Computing (1+epsilon)-Approximate Degeneracy in Sublinear Time by Valerie King, Alex Thomo, Quinton Yong (arXiv) Degeneracy is one of the important graph parameters which is relevant to several problems in algorithmic graph theory. A graph $$G = (V,E)$$ is $$\delta$$-degenerate if all induced subgraphs of $$G$$ contain a vertex with degree at most $$\delta$$. The featured paper presents algorithms for a $$(1 + \varepsilon)$$-approximation to degeneracy of $$G$$ where you are given access to $$G$$ via its adjacency list.

Learning and Testing Latent-Tree Ising Models Efficiently by Davin Choo, Yuval Dagan, Constantinos Daskalakis, Anthimos Vardis Kandiros (arXiv) Ising models are emerging as a rich and fertile frontier for Property Testing and Learning Theory researchers (at least to the uninitiated ones like me).

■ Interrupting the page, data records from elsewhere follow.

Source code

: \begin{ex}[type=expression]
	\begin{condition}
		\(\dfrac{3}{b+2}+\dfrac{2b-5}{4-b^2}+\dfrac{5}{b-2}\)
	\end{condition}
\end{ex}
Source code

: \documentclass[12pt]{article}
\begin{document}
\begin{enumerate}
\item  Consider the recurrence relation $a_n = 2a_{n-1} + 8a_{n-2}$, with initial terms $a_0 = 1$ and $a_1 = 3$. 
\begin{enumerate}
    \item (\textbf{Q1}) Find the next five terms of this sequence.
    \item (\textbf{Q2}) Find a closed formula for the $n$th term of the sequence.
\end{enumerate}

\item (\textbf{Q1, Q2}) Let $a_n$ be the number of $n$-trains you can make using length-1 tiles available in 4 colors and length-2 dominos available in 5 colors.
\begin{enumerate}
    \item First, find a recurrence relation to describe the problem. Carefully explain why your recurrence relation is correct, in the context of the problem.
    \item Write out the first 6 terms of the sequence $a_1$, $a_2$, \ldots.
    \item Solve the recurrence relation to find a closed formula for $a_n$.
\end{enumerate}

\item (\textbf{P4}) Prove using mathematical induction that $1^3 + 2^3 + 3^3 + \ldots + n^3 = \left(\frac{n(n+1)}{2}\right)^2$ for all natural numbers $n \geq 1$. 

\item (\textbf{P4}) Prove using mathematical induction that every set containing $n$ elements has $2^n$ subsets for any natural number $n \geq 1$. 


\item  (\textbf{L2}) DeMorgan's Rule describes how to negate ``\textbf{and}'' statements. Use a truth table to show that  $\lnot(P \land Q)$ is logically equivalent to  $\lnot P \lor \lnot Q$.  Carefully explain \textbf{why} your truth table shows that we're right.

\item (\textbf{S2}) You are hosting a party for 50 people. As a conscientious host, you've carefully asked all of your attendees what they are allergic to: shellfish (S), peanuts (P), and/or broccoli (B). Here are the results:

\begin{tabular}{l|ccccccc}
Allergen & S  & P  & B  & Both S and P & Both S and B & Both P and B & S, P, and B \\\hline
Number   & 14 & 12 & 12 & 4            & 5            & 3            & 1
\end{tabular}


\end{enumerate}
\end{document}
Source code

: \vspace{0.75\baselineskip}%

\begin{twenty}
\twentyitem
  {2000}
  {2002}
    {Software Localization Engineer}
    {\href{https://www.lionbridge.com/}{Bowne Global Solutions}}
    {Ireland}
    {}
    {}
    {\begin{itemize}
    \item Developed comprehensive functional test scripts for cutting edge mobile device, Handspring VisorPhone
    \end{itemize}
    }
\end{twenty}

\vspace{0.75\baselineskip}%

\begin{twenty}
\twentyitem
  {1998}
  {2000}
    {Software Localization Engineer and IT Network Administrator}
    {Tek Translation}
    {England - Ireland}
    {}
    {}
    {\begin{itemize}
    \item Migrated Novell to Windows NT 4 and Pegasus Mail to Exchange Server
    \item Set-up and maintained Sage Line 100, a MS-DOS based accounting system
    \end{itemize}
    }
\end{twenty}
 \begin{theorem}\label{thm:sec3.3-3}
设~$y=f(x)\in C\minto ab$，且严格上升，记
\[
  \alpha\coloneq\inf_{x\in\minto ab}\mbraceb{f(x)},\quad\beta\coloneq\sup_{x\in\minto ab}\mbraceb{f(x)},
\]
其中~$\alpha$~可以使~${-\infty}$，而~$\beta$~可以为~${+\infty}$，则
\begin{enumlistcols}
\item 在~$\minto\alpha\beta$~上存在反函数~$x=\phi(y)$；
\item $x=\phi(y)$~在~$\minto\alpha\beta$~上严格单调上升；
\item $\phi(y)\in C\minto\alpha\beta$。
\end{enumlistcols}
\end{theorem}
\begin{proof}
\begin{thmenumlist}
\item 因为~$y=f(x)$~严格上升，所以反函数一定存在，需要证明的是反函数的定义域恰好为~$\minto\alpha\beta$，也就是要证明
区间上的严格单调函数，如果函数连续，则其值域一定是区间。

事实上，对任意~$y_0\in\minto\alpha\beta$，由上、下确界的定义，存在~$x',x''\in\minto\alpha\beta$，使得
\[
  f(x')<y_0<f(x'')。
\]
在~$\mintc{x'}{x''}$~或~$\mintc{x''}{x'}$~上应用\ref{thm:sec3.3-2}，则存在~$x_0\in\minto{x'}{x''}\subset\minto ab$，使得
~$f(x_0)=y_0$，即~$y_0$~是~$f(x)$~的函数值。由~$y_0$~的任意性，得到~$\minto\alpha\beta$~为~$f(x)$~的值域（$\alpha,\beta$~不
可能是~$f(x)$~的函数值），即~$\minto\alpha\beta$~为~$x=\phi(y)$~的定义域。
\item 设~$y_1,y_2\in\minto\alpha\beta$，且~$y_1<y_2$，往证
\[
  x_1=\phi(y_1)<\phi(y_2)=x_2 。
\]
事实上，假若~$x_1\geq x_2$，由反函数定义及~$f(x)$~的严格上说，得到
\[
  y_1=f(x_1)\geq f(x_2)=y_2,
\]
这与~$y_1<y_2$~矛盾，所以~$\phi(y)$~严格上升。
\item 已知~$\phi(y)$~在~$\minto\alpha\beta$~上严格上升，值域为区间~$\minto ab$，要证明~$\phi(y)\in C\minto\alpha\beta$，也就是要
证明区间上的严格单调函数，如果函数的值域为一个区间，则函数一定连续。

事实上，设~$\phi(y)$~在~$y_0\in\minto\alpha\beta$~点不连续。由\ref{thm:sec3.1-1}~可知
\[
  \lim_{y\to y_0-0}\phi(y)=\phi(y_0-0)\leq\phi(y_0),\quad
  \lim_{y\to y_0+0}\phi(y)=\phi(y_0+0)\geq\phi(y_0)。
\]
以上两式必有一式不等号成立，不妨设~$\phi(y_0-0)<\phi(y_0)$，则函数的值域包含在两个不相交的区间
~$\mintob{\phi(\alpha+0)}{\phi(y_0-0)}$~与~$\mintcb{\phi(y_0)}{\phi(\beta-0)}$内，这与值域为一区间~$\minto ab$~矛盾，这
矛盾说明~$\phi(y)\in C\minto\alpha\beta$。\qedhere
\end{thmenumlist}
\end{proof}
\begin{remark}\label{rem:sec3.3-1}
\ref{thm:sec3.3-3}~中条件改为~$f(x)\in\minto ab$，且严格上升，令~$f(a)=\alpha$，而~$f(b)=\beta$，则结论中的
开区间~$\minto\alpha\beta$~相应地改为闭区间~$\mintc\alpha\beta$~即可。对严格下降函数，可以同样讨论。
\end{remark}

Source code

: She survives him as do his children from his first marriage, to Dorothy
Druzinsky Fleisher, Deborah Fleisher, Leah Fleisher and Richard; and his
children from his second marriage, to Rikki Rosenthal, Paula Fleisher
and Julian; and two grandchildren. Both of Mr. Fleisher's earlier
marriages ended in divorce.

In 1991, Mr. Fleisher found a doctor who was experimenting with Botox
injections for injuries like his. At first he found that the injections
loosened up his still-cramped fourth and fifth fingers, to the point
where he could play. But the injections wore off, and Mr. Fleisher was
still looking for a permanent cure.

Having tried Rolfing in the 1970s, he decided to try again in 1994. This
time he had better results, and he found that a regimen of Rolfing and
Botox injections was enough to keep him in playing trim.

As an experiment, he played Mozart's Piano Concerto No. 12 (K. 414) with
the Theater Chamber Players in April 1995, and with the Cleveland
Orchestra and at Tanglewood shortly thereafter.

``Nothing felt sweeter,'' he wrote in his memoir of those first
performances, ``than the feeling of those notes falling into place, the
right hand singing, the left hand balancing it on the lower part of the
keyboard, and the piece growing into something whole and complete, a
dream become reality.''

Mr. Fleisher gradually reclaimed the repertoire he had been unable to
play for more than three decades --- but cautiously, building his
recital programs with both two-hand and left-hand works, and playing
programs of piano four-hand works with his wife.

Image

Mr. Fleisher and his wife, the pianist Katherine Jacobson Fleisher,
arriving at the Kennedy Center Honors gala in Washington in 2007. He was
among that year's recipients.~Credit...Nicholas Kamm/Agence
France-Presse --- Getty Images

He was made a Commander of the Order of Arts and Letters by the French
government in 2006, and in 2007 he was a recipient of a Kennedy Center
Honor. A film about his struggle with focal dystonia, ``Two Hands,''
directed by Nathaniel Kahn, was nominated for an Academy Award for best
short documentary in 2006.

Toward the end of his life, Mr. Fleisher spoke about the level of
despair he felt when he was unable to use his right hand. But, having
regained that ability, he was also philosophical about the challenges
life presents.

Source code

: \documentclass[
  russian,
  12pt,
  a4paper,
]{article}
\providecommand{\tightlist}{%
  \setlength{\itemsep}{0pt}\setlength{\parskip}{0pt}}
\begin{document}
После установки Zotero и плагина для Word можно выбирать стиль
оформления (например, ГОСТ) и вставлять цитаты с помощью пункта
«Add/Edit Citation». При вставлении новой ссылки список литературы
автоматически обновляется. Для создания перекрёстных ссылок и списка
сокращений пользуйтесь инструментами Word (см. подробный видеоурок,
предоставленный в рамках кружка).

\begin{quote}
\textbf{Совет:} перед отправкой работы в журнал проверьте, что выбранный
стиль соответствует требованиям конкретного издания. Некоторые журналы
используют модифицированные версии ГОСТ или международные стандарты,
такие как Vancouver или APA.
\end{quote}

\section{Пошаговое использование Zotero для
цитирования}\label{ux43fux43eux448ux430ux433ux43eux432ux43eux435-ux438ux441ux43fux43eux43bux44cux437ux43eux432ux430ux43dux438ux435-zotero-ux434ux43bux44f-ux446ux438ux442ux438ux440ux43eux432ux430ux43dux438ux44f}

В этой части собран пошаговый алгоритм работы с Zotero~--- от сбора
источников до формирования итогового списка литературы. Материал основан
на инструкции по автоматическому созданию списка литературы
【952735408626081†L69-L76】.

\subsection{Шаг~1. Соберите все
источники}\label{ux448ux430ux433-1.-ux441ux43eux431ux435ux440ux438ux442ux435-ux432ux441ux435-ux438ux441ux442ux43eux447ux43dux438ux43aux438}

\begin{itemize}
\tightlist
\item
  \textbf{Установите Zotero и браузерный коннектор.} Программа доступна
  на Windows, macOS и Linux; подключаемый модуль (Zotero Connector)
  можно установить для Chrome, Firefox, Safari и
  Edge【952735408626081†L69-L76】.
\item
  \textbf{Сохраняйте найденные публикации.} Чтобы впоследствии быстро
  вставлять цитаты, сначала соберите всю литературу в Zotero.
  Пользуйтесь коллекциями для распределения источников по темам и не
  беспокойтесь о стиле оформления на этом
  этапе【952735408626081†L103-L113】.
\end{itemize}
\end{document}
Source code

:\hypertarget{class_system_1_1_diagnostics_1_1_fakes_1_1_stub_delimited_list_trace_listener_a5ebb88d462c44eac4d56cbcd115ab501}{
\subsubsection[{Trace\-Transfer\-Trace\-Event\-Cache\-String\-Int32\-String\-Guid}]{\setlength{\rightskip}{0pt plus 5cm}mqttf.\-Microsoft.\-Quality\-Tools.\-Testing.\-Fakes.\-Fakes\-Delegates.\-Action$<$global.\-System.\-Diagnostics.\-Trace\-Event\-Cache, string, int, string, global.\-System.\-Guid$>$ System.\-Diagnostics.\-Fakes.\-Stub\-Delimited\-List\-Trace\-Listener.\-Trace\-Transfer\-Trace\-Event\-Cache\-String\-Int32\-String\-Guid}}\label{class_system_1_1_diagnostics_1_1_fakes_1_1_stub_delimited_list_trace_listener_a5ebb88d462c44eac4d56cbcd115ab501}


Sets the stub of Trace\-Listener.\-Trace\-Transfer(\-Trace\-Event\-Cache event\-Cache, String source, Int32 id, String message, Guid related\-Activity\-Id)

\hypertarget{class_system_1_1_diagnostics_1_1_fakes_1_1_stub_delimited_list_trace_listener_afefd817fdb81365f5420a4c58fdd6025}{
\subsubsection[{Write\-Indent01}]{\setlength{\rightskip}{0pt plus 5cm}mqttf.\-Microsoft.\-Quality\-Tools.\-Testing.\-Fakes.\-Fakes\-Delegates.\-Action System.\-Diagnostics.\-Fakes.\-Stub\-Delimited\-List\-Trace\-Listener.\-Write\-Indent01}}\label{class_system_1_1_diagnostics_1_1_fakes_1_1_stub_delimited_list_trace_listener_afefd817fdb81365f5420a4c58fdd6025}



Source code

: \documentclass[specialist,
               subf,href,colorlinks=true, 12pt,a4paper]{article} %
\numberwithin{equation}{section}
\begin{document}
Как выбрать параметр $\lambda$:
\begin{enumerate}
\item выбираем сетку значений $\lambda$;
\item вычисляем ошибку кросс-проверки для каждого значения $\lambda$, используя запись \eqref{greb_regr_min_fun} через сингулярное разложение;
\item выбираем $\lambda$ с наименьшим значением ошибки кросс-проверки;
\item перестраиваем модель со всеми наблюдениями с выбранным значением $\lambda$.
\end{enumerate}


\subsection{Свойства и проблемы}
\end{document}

This paper considers latent-tree ising models. These are ising models that can only be observed at their leaf nodes. One of the results in this paper gives an algorithm for testing whether the leaf distributions attached to two latent-tree ising models are close or far in the TV distance.

A constant lower bound for the union-closed sets conjecture by Justin Gilmer (arXiv) The union-closed sets conjecture of Frankl states that for any union closed set system $$\mathcal{F} \subseteq 2^{[n]}$$, it holds that there is a mysterious element $$i \in [n]$$ that shows up in at least $$c = 1/2$$ of the sets in $$\mathcal{F}$$. Gilmer took a first swipe on this problem and gave a constant lower bound of $$c = 0.01$$. This has already been improved by at least four different groups to $$\frac{3-\sqrt{5}}{2}$$, a bound which is the limit of Gilmer’s method (which takes all of only 9 pages!).

The key lemma Gilmer proves is the following. Suppose you sample two sets: $$A, B \sim \mathcal{D}_n$$ (iid) from some distribution $$\mathcal{D}_n$$ over the subsets of $$[n]$$. Suppose for every index $$i \in [n]$$, it holds that the probability that the element $$i$$ shows up in the random set $$A$$ is at most $0.01$. Then you have $$H(A \cup B) \geq 1.26 H(A)$$. This is all you need to finish Gilmer’s proof (of $$c = 0.01$$). The remaining argument is as follows. Suppose, by the way of contradiction, that no element shows up in at least $$0.01$$ fraction of sets in the union closed family $$\mathcal{F}$$. An application of the key lemma would then give $$H(A \cup B) > H(A)$$ which is a contradiction if $$A,B$$ are chosen uniformly from $$\mathcal{F}$$. The proof of the key lemma is also fairly slick and uses pretty simple information theoretic tools.